I am working over thirty hours a week and staying busy on my off time with chores or trying to rest. I did not expect a job to take up so much of my time. I guess I had forgotten what it is like to be in the workaday world. I am not sure I like the change. My hours are eliminating my time with Alex and I do not like that at all.
The only upside to working is the money, but now that gas prices have skyrocketed there is not so much money being made. Part-time work at an entry level wage just covers transportation costs with a little left over.
I signed my petition for bankruptcy yesterday afternoon and it was filed electronically. I am not happy that I had to do this, but it was the only way I could see out of a truly terrible situation. I hope to reaffirm the debt on the Jeep so that I get to keep it.

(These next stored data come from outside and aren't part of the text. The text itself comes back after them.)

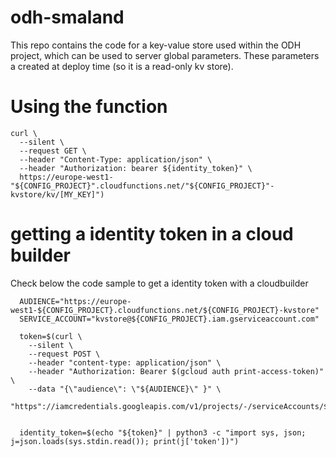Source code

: 
# odh-smaland

This repo contains the code for a key-value store used within the ODH project, which can be used to server global parameters. These parameters a created at deploy time (so it is a read-only kv store).

# Using the function
    curl \
      --silent \
      --request GET \
      --header "Content-Type: application/json" \
      --header "Authorization: bearer ${identity_token}" \
      https://europe-west1-"${CONFIG_PROJECT}".cloudfunctions.net/"${CONFIG_PROJECT}"-kvstore/kv/[MY_KEY]")


# getting a identity token in a cloud builder
Check below the code sample to get a identity token with a cloudbuilder

 

      AUDIENCE="https://europe-west1-${CONFIG_PROJECT}.cloudfunctions.net/${CONFIG_PROJECT}-kvstore"
      SERVICE_ACCOUNT="kvstore@${CONFIG_PROJECT}.iam.gserviceaccount.com"
    
      token=$(curl \
        --silent \
        --request POST \
        --header "content-type: application/json" \
        --header "Authorization: Bearer $(gcloud auth print-access-token)" \
        --data "{\"audience\": \"${AUDIENCE}\" }" \
	    "https"://iamcredentials.googleapis.com/v1/projects/-/serviceAccounts/${SERVICE_ACCOUNT}:generateIdToken")
    
       
      identity_token=$(echo "${token}" | python3 -c "import sys, json; j=json.loads(sys.stdin.read()); print(j['token'])")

Today I received a call from the company I was seeking supportive employment through. I am to meet with one of their representatives Tuesday just to get acquainted. Hopefully they will be able to help me find a job that has a better schedule and possibly better pay.

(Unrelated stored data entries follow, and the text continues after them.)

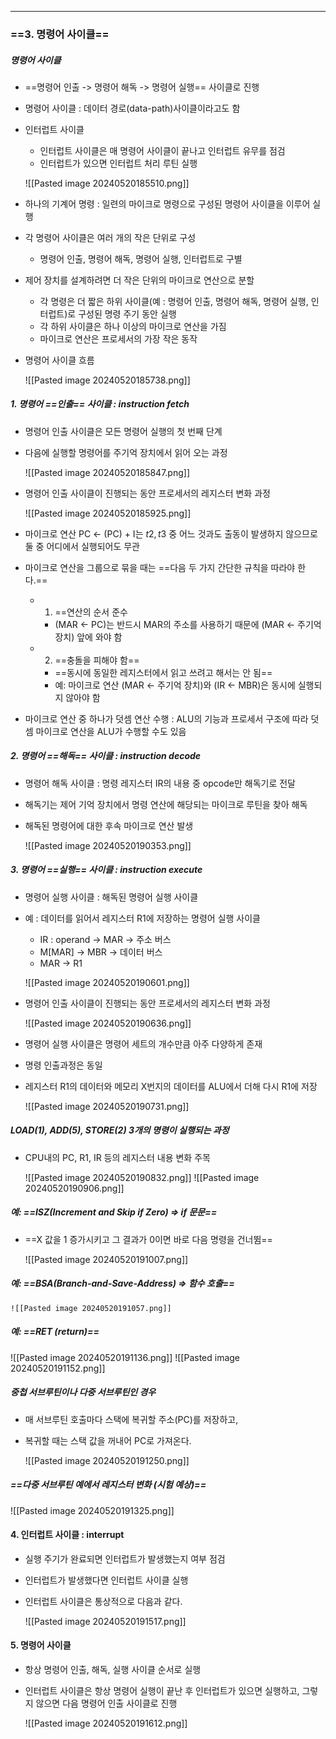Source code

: 
---
### ==3. 명령어 사이클==
##### 명령어 사이클
- ==명령어 인출 -> 명령어 해독 -> 명령어 실행== 사이클로 진행
- 명령어 사이클 : 데이터 경로(data-path)사이클이라고도 함
- 인터럽트 사이클
	- 인터럽트 사이클은 매 명령어 사이클이 끝나고 인터럽트 유무를 점검
	- 인터럽트가 있으면 인터럽트 처리 루틴 실행
	
	![[Pasted image 20240520185510.png]]
- 하나의 기계어 명령 : 일련의 마이크로 명령으로 구성된 명령어 사이클을 이루어 실행
- 각 명령어 사이클은 여러 개의 작은 단위로 구성
	- 명령어 인출, 명령어 해독, 명령어 실행, 인터럽트로 구별
- 제어 장치를 설계하려면 더 작은 단위의 마이크로 연산으로 분할
	- 각 명령은 더 짧은 하위 사이클(예 : 명령어 인출, 명령어 해독, 명령어 실행, 인터럽트)로 구성된 명령 주기 동안 실행
	- 각 하위 사이클은 하나 이상의 마이크로 연산을 가짐
	- 마이크로 연산은 프로세서의 가장 작은 동작
- 명령어 사이클 흐름

	![[Pasted image 20240520185738.png]]

##### 1. 명령어 ==인출== 사이클 : instruction fetch
- 명령어 인출 사이클은 모든 명령어 실행의 첫 번째 단계
- 다음에 실행할 명령어를 주기억 장치에서 읽어 오는 과정

	![[Pasted image 20240520185847.png]]
- 명령어 인출 사이클이 진행되는 동안 프로세서의 레지스터 변화 과정

	![[Pasted image 20240520185925.png]]
- 마이크로 연산 PC <- (PC) + I는 $t2,t3$ 중 어느 것과도 출동이 발생하지 않으므로 둘 중 어디에서 실행되어도 무관
- 마이크로 연산을 그룹으로 묶을 때는 ==다음 두 가지 간단한 규칙을 따라야 한다.==
	- 1. ==연산의 순서 준수
		- (MAR <- PC)는 반드시 MAR의 주소를 사용하기 때문에 (MAR <- 주기억 장치) 앞에 와야 함
	- 2. ==충돌을 피해야 함==
		- ==동시에 동일한 레지스터에서 읽고 쓰려고 해서는 안 됨==
		- 예: 마이크로 연산 (MAR <- 주기억 장치)와 (IR <- MBR)은 동시에 실행되지 않아야 함
- 마이크로 연산 중 하나가 덧셈 연산 수행 : ALU의 기능과 프로세서 구조에 따라 덧셈 마이크로 연산을 ALU가 수행할 수도 있음

##### 2. 명령어 ==해독== 사이클 : instruction decode
- 명령어 해독 사이클 : 명령 레지스터 IR의 내용 중 opcode만 해독기로 전달
- 해독기는 제어 기억 장치에서 명령 연산에 해당되는 마이크로 루틴을 찾아 해독
- 해독된 명령어에 대한 후속 마이크로 연산 발생

	![[Pasted image 20240520190353.png]]

##### 3. 명령어 ==실행== 사이클 : instruction execute
- 명령어 실행 사이클 : 해독된 명령어 실행 사이클
- 예 : 데이터를 읽어서 레지스터 R1에 저장하는 명령어 실행 사이클
	- IR : operand -> MAR -> 주소 버스
	- M\[MAR] -> MBR -> 데이터 버스
	- MAR -> R1

	![[Pasted image 20240520190601.png]]
- 명령어 인출 사이클이 진행되는 동안 프로세서의 레지스터 변화 과정

	![[Pasted image 20240520190636.png]]
- 명령어 실행 사이클은 명령어 세트의 개수만큼 아주 다양하게 존재
- 명령 인출과정은 동일
- 레지스터 R1의 데이터와 메모리 X번지의 데이터를 ALU에서 더해 다시 R1에 저장

	![[Pasted image 20240520190731.png]]

##### LOAD(1), ADD(5), STORE(2) 3개의 명령이 실행되는 과정
- CPU내의 PC, R1, IR 등의 레지스터 내용 변화 주목

	![[Pasted image 20240520190832.png]]
	![[Pasted image 20240520190906.png]]

##### 예: ==ISZ(Increment and Skip if Zero) => if 문문==
- ==X 값을 1 증가시키고 그 결과가 0이면 바로 다음 명령을 건너뜀==

	![[Pasted image 20240520191007.png]]

##### 예: ==BSA(Branch-and-Save-Address) => 함수 호출==

	![[Pasted image 20240520191057.png]]

##### 예: ==RET (return)==

![[Pasted image 20240520191136.png]]
![[Pasted image 20240520191152.png]]

##### 중첩 서브루틴이나 다중 서브루틴인 경우
- 매 서브루틴 호출마다 스택에 복귀할 주소(PC)를 저장하고,
- 복귀할 때는 스택 값을 꺼내어 PC로 가져온다.

	![[Pasted image 20240520191250.png]]

##### ==다중 서브루틴 예에서 레지스터 변화 (시험 예상)==

![[Pasted image 20240520191325.png]]

#### 4. 인터럽트 사이클 : interrupt
- 실행 주기가 완료되면 인터럽트가 발생했는지 여부 점검
- 인터럽트가 발생했다면 인터럽트 사이클 실행
- 인터럽트 사이클은 통상적으로 다음과 같다.

	![[Pasted image 20240520191517.png]]

#### 5. 명령어 사이클
- 항상 명령어 인출, 해독, 실행 사이클 순서로 실행
- 인터럽트 사이클은 항상 명령어 실행이 끝난 후 인터럽트가 있으면 실행하고, 그렇지 않으면 다음 명령어 인출 사이클로 진행

	![[Pasted image 20240520191612.png]]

Alex has all next week off from school, but my schedule is such that I will have very little time with him. I wish I had known in advance that he was to have the week off. I would have asked for some off days to spend with him.
We got a new dog, but the people who gave her to us decided after a week that they wanted her back so we do not have her anymore. Maybe it is for the best because I did not have much time to spend with her anyway.
There are so many moments
I wish to spend with you
But life intervenes
Leaving only very little time
For stolen minutes alone.
You are my guilty pleasure
The one I hide
Just to keep the peace…
I wish I could revel in our love
But am disallowed by others dear.
Maybe I will grow brave
Enough to stand the censure
Of disapproving relatives,
Until then you are my secret
The one that makes me smile.
© Jo Ann J. A. Jordan
Friday, September 2, 2005
I hope my blog gets no more attention than usual from Alex. He is my main critic in relationship issues these days.